What would one hope to achieve through problem-based public health workforce training? Would it result in higher levels of motivation, greater application of knowledge in the workplace, better teamwork and a more self-directed workforce? The NSW Public Health Officer Training Program may be one place to begin testing these ideas because it provides a structured and stable learning environment for a small number of trainees. There would be considerable educational challenges in developing a PBL approach to population rather than individual patient problem solving. Public health problems often have more than one solution; they are often extremely complex and may need to be broken down into several problems within a ‘meta-problem’. As discussed earlier, there are also ongoing challenges in the assessment of competence in PBL learning outcomes that would need to be defined specifically for the public health context. Regardless of the clinical derivation of PBL, its educational principles nevertheless resonate with public health problem solving in practice.


Implementing PBL in public health education

The geographical dispersion of the public health workforce and competing workplace demands add a layer of complexity that does not exist for campus or hospital-based medical undergraduate curricula. Most PBL curricula are conducted through small groups that remain stable for several problems, allowing for the development of team-working skills. When considering how PBL might be implemented in public health workforce training, it is important to consider public health team composition.
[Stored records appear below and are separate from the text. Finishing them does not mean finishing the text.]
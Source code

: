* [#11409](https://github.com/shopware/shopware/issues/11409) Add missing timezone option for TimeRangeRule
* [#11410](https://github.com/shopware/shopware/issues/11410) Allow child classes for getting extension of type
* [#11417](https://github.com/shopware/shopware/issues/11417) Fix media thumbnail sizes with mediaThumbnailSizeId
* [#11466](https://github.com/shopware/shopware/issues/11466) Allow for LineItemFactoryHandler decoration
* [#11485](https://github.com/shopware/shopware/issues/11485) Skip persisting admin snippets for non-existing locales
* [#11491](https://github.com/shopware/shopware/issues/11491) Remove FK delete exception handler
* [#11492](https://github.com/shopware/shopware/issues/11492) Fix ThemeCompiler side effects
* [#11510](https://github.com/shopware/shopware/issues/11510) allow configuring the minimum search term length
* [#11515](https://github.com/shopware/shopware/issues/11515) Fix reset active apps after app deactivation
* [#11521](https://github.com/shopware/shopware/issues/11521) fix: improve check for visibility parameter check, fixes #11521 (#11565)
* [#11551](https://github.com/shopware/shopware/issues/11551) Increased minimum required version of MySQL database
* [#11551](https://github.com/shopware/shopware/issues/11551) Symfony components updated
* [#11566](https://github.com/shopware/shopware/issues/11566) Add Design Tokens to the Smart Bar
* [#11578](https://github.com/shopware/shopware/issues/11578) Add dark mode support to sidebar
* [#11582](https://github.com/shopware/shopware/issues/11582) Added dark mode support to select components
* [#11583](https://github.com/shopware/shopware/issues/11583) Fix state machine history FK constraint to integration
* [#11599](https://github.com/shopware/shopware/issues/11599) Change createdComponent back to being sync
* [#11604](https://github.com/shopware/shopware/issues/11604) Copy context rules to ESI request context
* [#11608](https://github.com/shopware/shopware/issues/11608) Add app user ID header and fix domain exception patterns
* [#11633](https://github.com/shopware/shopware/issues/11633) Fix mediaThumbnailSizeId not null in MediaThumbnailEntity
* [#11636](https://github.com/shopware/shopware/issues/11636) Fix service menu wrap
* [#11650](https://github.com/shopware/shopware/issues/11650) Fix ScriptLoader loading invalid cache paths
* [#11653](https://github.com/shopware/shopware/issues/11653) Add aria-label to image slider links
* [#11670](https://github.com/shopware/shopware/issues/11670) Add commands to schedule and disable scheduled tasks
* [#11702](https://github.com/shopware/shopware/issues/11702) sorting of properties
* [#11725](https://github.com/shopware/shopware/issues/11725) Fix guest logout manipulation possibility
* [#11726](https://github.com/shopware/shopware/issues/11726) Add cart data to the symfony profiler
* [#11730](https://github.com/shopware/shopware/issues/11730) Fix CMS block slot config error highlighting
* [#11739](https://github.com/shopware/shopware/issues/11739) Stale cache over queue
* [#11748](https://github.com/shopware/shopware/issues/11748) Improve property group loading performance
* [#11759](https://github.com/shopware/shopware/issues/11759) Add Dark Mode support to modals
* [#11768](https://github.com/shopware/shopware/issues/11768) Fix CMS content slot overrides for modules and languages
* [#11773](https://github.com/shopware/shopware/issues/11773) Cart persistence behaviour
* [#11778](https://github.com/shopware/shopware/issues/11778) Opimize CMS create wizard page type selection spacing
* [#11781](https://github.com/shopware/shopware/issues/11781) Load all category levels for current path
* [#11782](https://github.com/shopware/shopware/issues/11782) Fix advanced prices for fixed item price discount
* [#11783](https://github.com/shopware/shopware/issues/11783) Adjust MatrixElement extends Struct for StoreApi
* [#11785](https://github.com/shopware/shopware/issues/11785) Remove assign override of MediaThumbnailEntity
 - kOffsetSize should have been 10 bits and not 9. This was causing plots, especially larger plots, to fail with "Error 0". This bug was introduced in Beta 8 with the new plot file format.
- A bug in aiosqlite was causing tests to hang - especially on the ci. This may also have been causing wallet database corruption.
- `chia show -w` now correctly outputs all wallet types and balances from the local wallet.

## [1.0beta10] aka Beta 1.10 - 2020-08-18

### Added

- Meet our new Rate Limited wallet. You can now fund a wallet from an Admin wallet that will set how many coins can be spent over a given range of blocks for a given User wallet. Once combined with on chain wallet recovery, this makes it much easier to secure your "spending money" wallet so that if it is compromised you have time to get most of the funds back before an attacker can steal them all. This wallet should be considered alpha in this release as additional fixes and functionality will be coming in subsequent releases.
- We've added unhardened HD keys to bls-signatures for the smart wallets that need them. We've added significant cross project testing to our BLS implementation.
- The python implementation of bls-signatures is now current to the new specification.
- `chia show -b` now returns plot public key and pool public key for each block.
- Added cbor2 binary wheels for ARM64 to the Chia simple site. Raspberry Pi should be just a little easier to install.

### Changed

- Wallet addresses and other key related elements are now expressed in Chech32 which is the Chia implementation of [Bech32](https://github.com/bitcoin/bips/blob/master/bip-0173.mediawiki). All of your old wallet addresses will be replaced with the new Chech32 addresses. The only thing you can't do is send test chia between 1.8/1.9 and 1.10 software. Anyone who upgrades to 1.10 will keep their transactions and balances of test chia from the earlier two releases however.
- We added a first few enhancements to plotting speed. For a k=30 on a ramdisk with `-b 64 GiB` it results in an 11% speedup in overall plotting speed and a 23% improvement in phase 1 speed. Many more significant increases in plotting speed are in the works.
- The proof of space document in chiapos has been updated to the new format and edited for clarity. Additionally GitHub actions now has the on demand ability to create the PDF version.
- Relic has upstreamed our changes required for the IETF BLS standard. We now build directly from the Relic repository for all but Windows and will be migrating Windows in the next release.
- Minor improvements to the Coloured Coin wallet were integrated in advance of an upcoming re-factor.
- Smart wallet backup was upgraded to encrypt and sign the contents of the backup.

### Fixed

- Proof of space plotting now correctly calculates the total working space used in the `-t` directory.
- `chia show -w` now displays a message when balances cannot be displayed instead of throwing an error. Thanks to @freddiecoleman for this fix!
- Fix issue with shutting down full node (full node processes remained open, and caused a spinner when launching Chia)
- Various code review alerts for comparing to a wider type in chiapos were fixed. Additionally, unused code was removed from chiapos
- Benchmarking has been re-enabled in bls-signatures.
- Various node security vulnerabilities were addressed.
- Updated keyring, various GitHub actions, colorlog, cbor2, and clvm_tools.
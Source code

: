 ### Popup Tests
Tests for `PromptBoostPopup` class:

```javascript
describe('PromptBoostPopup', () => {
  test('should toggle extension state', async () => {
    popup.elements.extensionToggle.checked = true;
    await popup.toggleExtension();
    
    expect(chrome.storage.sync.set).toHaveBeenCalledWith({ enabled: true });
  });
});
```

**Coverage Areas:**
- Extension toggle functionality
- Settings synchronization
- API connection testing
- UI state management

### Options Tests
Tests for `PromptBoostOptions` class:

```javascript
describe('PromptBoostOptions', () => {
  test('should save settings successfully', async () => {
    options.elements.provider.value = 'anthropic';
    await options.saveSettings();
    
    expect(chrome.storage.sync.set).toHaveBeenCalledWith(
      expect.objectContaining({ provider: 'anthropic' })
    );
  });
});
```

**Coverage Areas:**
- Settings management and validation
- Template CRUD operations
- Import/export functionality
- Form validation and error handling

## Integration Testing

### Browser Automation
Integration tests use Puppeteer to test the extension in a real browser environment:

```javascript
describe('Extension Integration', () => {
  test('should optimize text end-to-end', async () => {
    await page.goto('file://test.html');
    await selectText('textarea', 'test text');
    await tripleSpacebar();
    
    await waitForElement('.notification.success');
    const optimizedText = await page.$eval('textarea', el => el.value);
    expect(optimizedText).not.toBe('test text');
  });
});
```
The delivery of PBL methods by distance learning is an emerging area. 27 , 28 Teleconferencing and videoconferencing have been used with undergraduate nurses and in continuing medical education. While these modalities improve access to remote learners, there are numerous factors that can reduce the quality of learning. Limited reports on teleconferencing show a high time-demand on tutor-facilitators and difficulties in group facilitation due to a lack of visual cues. 29 Although videoconferencing provides the visual dimension, it is costly and still requires a particular etiquette and considerable skill to ensure participation across several sites. 30 Others have tried web-based asynchronous discussions within small online groups. While this method lacks the spontaneity of ‘live’ discussion, it has the benefit that people can participate at a time that suits their own working environment and other commitments. Responses can also be more reflective. 31 , 32

Despite these challenges, the potential exists for substantial educational gains in a field that is, as yet, largely unexplored. In theory, the fundamental educational principles of PBL should be relevant to the learning needs of the NSW public health workforce. Translating the PBL framework to population level problem solving, defining the outcomes of the PBL process, measuring them and determining the most appropriate method of delivery will be crucial to the success of such a project. Pilot testing of this learning method within the NSW Public Health Officer Training Program and subsequent testing with more experienced NSW public health practitioners undertaking continuing education might begin to provide some answers to these questions.



Acknowledgement

This paper was commissioned by the NSW Department of Health.